Due i concetti fondamentali: più condivisione e collaborazione nelle scelte programmatiche (leggi deleghe pure ai consiglieri) e no a energie esterne nell’esecutivo, bisogna utilizzare gli eletti (leggi revoca della nomina del leghista Marone). Questi due requisiti la maggioranza di centrodestra li ritiene prioritari per rinnovare una incondizionata fiducia al governatore Toma. Per evitare quindi la sfiducia e la fine della legislatura.

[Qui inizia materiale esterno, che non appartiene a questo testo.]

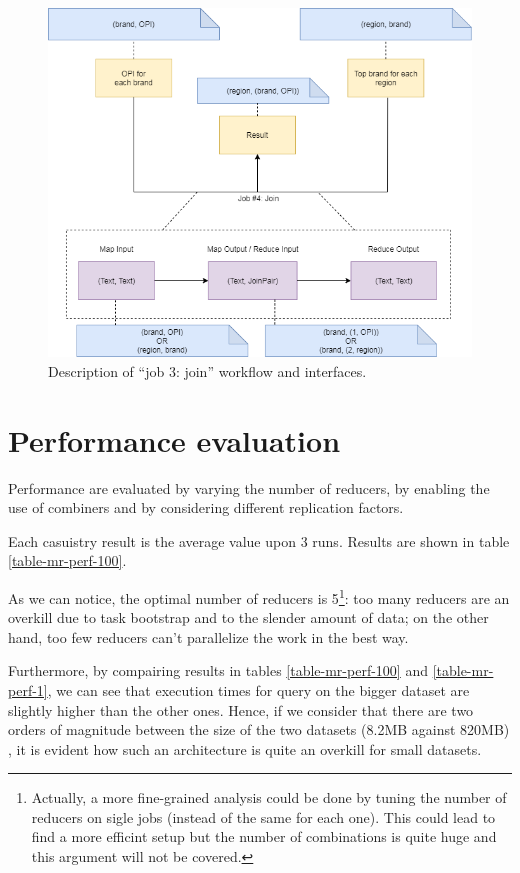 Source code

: \begin{figure}[H]
	\centering
	\includegraphics[scale=0.7]{images/2-mapreduce/MR-job-3.png}
	\caption{Description of ``job 3: join'' workflow and interfaces.}
	\label{fig:MR-job-3}
\end{figure}  


\section{Performance evaluation}

Performance are evaluated by varying the number of reducers, by enabling the use of combiners and by considering different replication factors.

Each casuistry result is the average value upon 3 runs. Results are shown in table \ref{table-mr-perf-100}.

As we can notice, the optimal number of reducers is 5\footnote{Actually, a more fine-grained analysis could be done by tuning the number of reducers on sigle jobs (instead of the same for each one). This could lead to find a more efficint setup but the number of combinations is quite huge and this argument will not be covered. }: too many reducers are an overkill due to task bootstrap and to the slender amount of data; on the other hand, too few reducers can't parallelize the work in the best way.

Furthermore, by compairing results in tables \ref{table-mr-perf-100} and \ref{table-mr-perf-1}, we can see that execution times for query on the bigger dataset are slightly higher than the other ones. Hence, if we consider that there are two orders of magnitude between the size of the two datasets (8.2MB against 820MB) , it is evident how such an architecture is quite an overkill for small datasets.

La seconda parte, come era facile prevedere, si sta rivelando più ‘rognosetta’. Sugli aspetti che sono già alla sua attenzione, Toma commenta solo che le valutazioni le farà tutte alla fine. Quando avrà sul tavolo anche il nuovo organigramma di cui le premesse del primo documento evidenziano la necessità (le premesse descrivono le cause della crisi e la necessità di una revisione dell’assetto che sia definitiva, da qui alla fine del mandato, in modo che a novembre non si dovrà di nuovo rimettersi a far conclavi per rieleggere l’ufficio di presidenza di Palazzo D’Aimmo e i vertici delle commissioni). Le valutazioni di Toma dipenderanno anche da quante firme ci saranno in calce all’organigramma: tutte o mancherà qualcuna. E se per esempio, non trovando l’accordo, i consiglieri lo chiameranno a far da arbitro.

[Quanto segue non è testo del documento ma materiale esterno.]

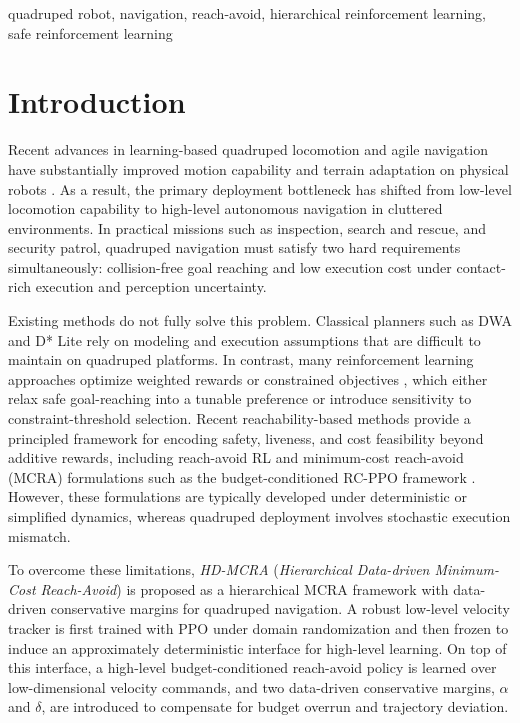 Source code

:\documentclass[conference]{IEEEtran}
\begin{document}
\begin{IEEEkeywords}
quadruped robot, navigation, reach-avoid, hierarchical reinforcement learning, safe reinforcement learning
\end{IEEEkeywords}

\section{Introduction}
Recent advances in learning-based quadruped locomotion and agile navigation have substantially improved motion capability and terrain adaptation on physical robots \cite{DBLP:journals/scirobotics/HwangboWK020,DBLP:conf/rss/KumarFPM21,DBLP:journals/scirobotics/MikiLHWKH22,Hoeller2024}. As a result, the primary deployment bottleneck has shifted from low-level locomotion capability to high-level autonomous navigation in cluttered environments. In practical missions such as inspection, search and rescue, and security patrol, quadruped navigation must satisfy two hard requirements simultaneously: collision-free goal reaching and low execution cost under contact-rich execution and perception uncertainty.

Existing methods do not fully solve this problem. Classical planners such as DWA and D* Lite \cite{DBLP:journals/ram/FoxBT97,DBLP:conf/aaai/KoenigL02} rely on modeling and execution assumptions that are difficult to maintain on quadruped platforms. In contrast, many reinforcement learning approaches optimize weighted rewards or constrained objectives \cite{DBLP:conf/icml/AchiamHTA17,DBLP:conf/iclr/TesslerMM19,GuerrierFB24}, which either relax safe goal-reaching into a tunable preference or introduce sensitivity to constraint-threshold selection. Recent reachability-based methods provide a principled framework for encoding safety, liveness, and cost feasibility beyond additive rewards, including reach-avoid RL and minimum-cost reach-avoid (MCRA) formulations such as the budget-conditioned RC-PPO framework \cite{DBLP:conf/rss/HsuRTF21,DBLP:conf/nips/SoGF24,Ganai2024HJSurvey,GanaiGYHG23}. However, these formulations are typically developed under deterministic or simplified dynamics, whereas quadruped deployment involves stochastic execution mismatch.

To overcome these limitations, \emph{HD-MCRA} (\emph{Hierarchical Data-driven Minimum-Cost Reach-Avoid}) is proposed as a hierarchical MCRA framework with data-driven conservative margins for quadruped navigation. A robust low-level velocity tracker is first trained with PPO under domain randomization and then frozen to induce an approximately deterministic interface for high-level learning. On top of this interface, a high-level budget-conditioned reach-avoid policy is learned over low-dimensional velocity commands, and two data-driven conservative margins, $\alpha$ and $\delta$, are introduced to compensate for budget overrun and trajectory deviation. 
\end{document}
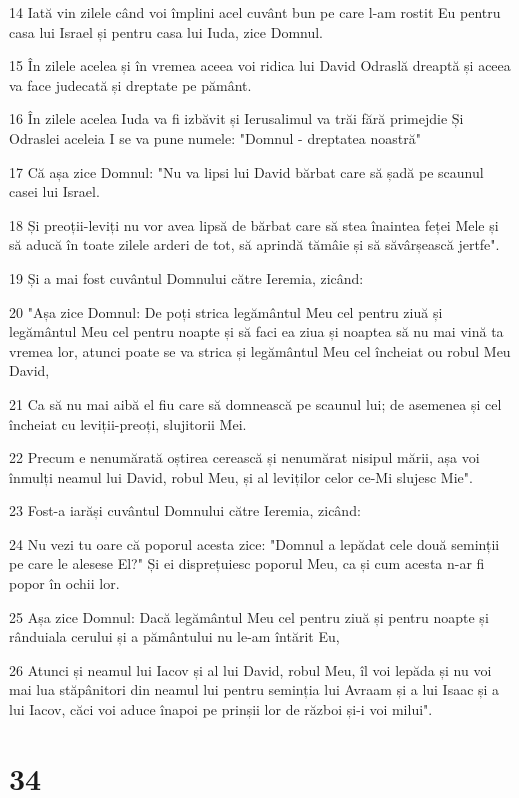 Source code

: \par 14 Iată vin zilele când voi împlini acel cuvânt bun pe care l-am rostit Eu pentru casa lui Israel și pentru casa lui Iuda, zice Domnul.
\par 15 În zilele acelea și în vremea aceea voi ridica lui David Odraslă dreaptă și aceea va face judecată și dreptate pe pământ.
\par 16 În zilele acelea Iuda va fi izbăvit și Ierusalimul va trăi fără primejdie Și Odraslei aceleia I se va pune numele: "Domnul - dreptatea noastră"
\par 17 Că așa zice Domnul: "Nu va lipsi lui David bărbat care să șadă pe scaunul casei lui Israel.
\par 18 Și preoții-leviți nu vor avea lipsă de bărbat care să stea înaintea feței Mele și să aducă în toate zilele arderi de tot, să aprindă tămâie și să săvârșească jertfe".
\par 19 Și a mai fost cuvântul Domnului către Ieremia, zicând:
\par 20 "Așa zice Domnul: De poți strica legământul Meu cel pentru ziuă și legământul Meu cel pentru noapte și să faci ea ziua și noaptea să nu mai vină ta vremea lor, atunci poate se va strica și legământul Meu cel încheiat ou robul Meu David,
\par 21 Ca să nu mai aibă el fiu care să domnească pe scaunul lui; de asemenea și cel încheiat cu leviții-preoți, slujitorii Mei.
\par 22 Precum e nenumărată oștirea cerească și nenumărat nisipul mării, așa voi înmulți neamul lui David, robul Meu, și al leviților celor ce-Mi slujesc Mie".
\par 23 Fost-a iarăși cuvântul Domnului către Ieremia, zicând:
\par 24 Nu vezi tu oare că poporul acesta zice: "Domnul a lepădat cele două seminții pe care le alesese El?" Și ei disprețuiesc poporul Meu, ca și cum acesta n-ar fi popor în ochii lor.
\par 25 Așa zice Domnul: Dacă legământul Meu cel pentru ziuă și pentru noapte și rânduiala cerului și a pământului nu le-am întărit Eu,
\par 26 Atunci și neamul lui Iacov și al lui David, robul Meu, îl voi lepăda și nu voi mai lua stăpânitori din neamul lui pentru seminția lui Avraam și a lui Isaac și a lui Iacov, căci voi aduce înapoi pe prinșii lor de război și-i voi milui".

\chapter{34}

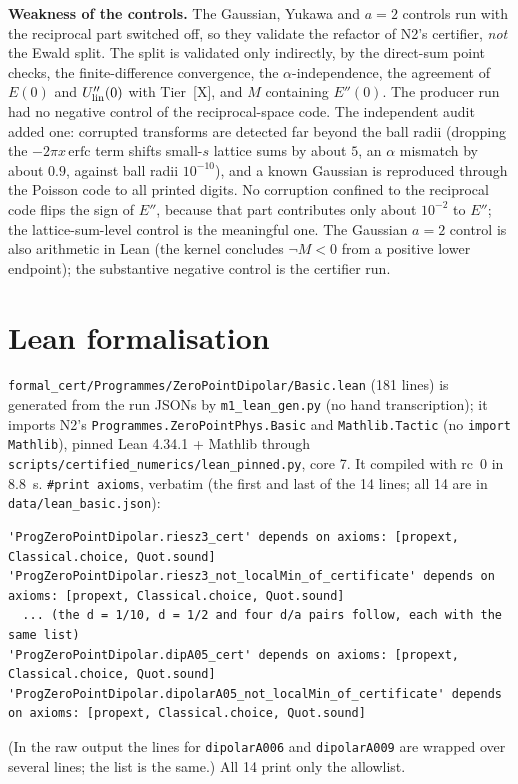 \documentclass[11pt]{article}
\newcommand{\tier}[1]{\textsf{[#1]}}
\newcommand{\tX}{\tier{X}}
\newcommand{\lean}[1]{\texttt{#1}}
\begin{document}
\textbf{Weakness of the controls.} The Gaussian, Yukawa and $a=2$ controls run with the reciprocal part switched off, so they validate the refactor of N2's certifier, \emph{not} the Ewald split. The split is validated only indirectly, by the direct-sum point checks, the finite-difference convergence, the $\alpha$-independence, the agreement of $E(0)$ and $U_{\rm lin}''(0)$ with Tier~\tX, and $M$ containing $E''(0)$. The producer run had no negative control of the reciprocal-space code. The independent audit added one: corrupted transforms are detected far beyond the ball radii (dropping the $-2\pi x\,\mathrm{erfc}$ term shifts small-$s$ lattice sums by about $5$, an $\alpha$ mismatch by about $0.9$, against ball radii $10^{-10}$), and a known Gaussian is reproduced through the Poisson code to all printed digits. No corruption confined to the reciprocal code flips the sign of $E''$, because that part contributes only about $10^{-2}$ to $E''$; the lattice-sum-level control is the meaningful one. The Gaussian $a=2$ control is also arithmetic in Lean (the kernel concludes $\neg M<0$ from a positive lower endpoint); the substantive negative control is the certifier run.

\section{Lean formalisation}\label{sec:lean}
\texttt{formal\_cert/Programmes/ZeroPointDipolar/Basic.lean} (181 lines) is generated from the run JSONs by \texttt{m1\_lean\_gen.py} (no hand transcription); it imports N2's \lean{Programmes.ZeroPointPhys.Basic} and \lean{Mathlib.Tactic} (no \lean{import Mathlib}), pinned Lean 4.34.1 + Mathlib through \texttt{scripts/certified\_numerics/lean\_pinned.py}, core 7. It compiled with rc~0 in 8.8~s. \lean{\#print axioms}, verbatim (the first and last of the 14 lines; all 14 are in \texttt{data/lean\_basic.json}):
\begin{lstlisting}
'ProgZeroPointDipolar.riesz3_cert' depends on axioms: [propext, Classical.choice, Quot.sound]
'ProgZeroPointDipolar.riesz3_not_localMin_of_certificate' depends on axioms: [propext, Classical.choice, Quot.sound]
  ... (the d = 1/10, d = 1/2 and four d/a pairs follow, each with the same list)
'ProgZeroPointDipolar.dipA05_cert' depends on axioms: [propext, Classical.choice, Quot.sound]
'ProgZeroPointDipolar.dipolarA05_not_localMin_of_certificate' depends on axioms: [propext, Classical.choice, Quot.sound]
\end{lstlisting}
(In the raw output the lines for \lean{dipolarA006} and \lean{dipolarA009} are wrapped over several lines; the list is the same.) All 14 print only the allowlist.
\end{document}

Ieri sera una seconda riunione a Campodipietra, in campagna ospiti del vicepresidente del Consiglio Gianluca Cefaratti. È durata meno della prima. C’erano degli assenti, fra cui Calenda, Di Lucente e D’Egidio. Dunque, tutto aggiornato a lunedì. Domenica libera dall’affanno di trovare una quadra. Ma i telefoni, c’è da giurarci, squilleranno assai pure oggi.
Intanto c’è il punto fermo su Marone. La revoca dell’esterno, da quel che trapela, gli 11 del centrodestra la vogliono da subito, non a novembre. «Salvini sa quale sarebbe stata la reazione, io gliene parlai», dice Toma a Primo Piano. «Dopo il nuovo organigramma dovrò ragionare e capire se la vicenda assessori va risolta in quel modo o diversamente». E aggiunge: «Se la maggioranza è in grado di darsi un quadro condiviso, mi farà carico di curare le comunicazioni che dovrò fare. Se non sarà in grado dovrò comunque prenderne atto e trarre le conseguenze».

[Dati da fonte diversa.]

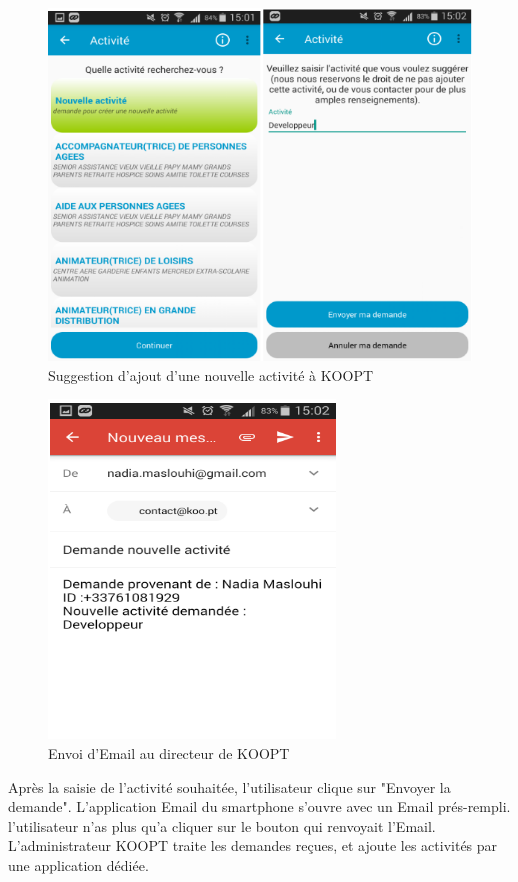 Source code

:  \begin{figure}[H]
\begin{center}
\includegraphics[width=1\linewidth]{images/newactivite}
\end{center}
\caption{Suggestion d'ajout d'une nouvelle activité à KOOPT}
\label{fig:16}
\end{figure}


 \begin{figure}[H]
\begin{center}
\includegraphics[width=0.5\linewidth]{images/sendmail}
\end{center}
\caption{Envoi d'Email au directeur de KOOPT}
\label{fig:17}
\end{figure}

Après la saisie de l’activité souhaitée, l’utilisateur clique sur "Envoyer la demande". L’application Email du smartphone s'ouvre avec un Email prés-rempli. l'utilisateur n'as plus qu'a cliquer sur le bouton qui renvoyait l'Email.
L'administrateur KOOPT traite les demandes reçues, et ajoute les activités par une application dédiée. 
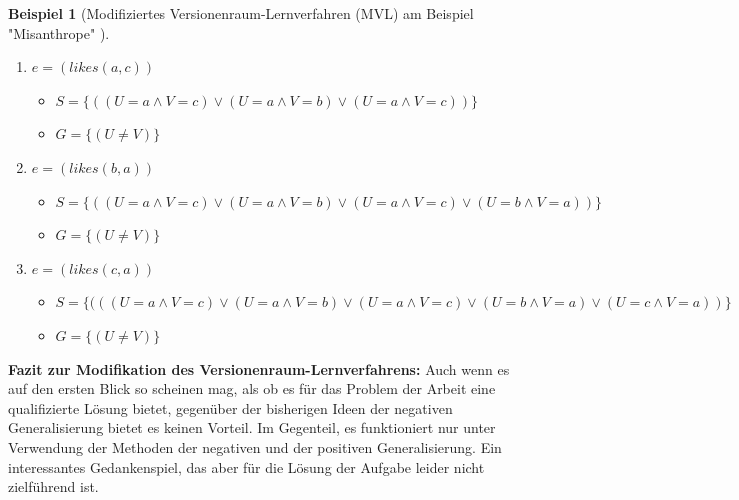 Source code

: \documentclass[a4paper, 11pt]{book}
\newtheorem{Bsp}{Beispiel}[section]
\begin{document}
{\begin{Bsp}[Modifiziertes Versionenraum-Lernverfahren (MVL) am Beispiel "{}Misanthrope"{} ]
\begin{itemize}
\begin{enumerate}
		\begin{itemize}
			\item $ S = \{(U = a \land V = c) \lor (U = a \land V = b)\}$ 
			\item $ G = \{(U \neq V)\} $
		\end{itemize}
		\item $ e = (likes(a,c)) $
		\begin{itemize}
			\item $ S = \{((U = a \land V = c) \lor (U = a \land V = b) \lor (U = a \land V = c))\}$ 
			\item $ G = \{(U \neq V)\} $
		\end{itemize}	
		\item $ e = (likes(b,a)) $
		\begin{itemize}
			\item $ S = \{((U = a \land V = c) \lor (U = a \land V = b) \lor (U = a \land V = c) \lor (U = b \land V = a))\}$ 
			\item $ G = \{(U \neq V)\} $
		\end{itemize}
		\item $ e = (likes(c,a)) $
		\begin{itemize}
			\item $ S = \{(((U = a \land V = c) \lor (U = a \land V = b) \lor (U = a \land V = c) \lor (U = b \land V = a) \lor (U = c \land V = a))\}$ 
			\item $ G = \{(U \neq V)\} $
		\end{itemize}	
	\end{enumerate}
\end{itemize}
\end{Bsp}
\textbf{{\large Fazit zur Modifikation des Versionenraum-Lernverfahrens:}} \label{Fazit VRL} 
Auch wenn es auf den ersten Blick so scheinen mag, als ob es für das Problem der Arbeit eine qualifizierte Lösung bietet, gegenüber der bisherigen Ideen der negativen Generalisierung bietet es keinen Vorteil. Im Gegenteil, es funktioniert nur unter Verwendung der Methoden der negativen und der positiven Generalisierung. Ein interessantes Gedankenspiel, das aber für die Lösung der Aufgabe leider nicht zielführend ist. 
}
\end{document}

Era stato lui nelle scorse ore ad accelerare. Il confronto in maggioranza, rinviato lunedì per causa di forza maggiore, si stava trascinando. Tutti i giorni la ‘pratica’ sui giornali, venerdì poi l’arrivo di Salvini e le domande dei cronisti (nonché le risposte del leader), ai suoi quindi il governatore aveva chiesto un documento proprio per venerdì. E una prima parte è arrivata.
Dal secondo summit di ieri trapela anche qualcosa in più sulla tempistica: la maggioranza si sarebbe orientata anche per un immediato avvicendamento nella carica di sottosegretario che Pallante cederebbe a non si sa ancora chi e non è chiaro ancora per fare che (forse a quel punto l’assessore?). Il ragionamento in corso è sul riequilibrio fra le forze della coalizione. Potrebbe essere quindi un ragionamento lungo assai.
Tutto il resto invece – dall’ufficio di presidenza al cui vertice siede ora Micone alle presidenze di commissione – a far data da novembre. Definire ora un assetto su cui non tornare più per dedicarsi a una seconda parte del mandato che, terminato il rodaggio, dia uno slancio all’azione di governo e alla sua maggiore collegialità. Questo l’obiettivo di chi in maggioranza sta tirando un po’ le fila anche per via della maggiore esperienza. Riusciranno i nostri eroi? Domenica libera. Domani se ne parla.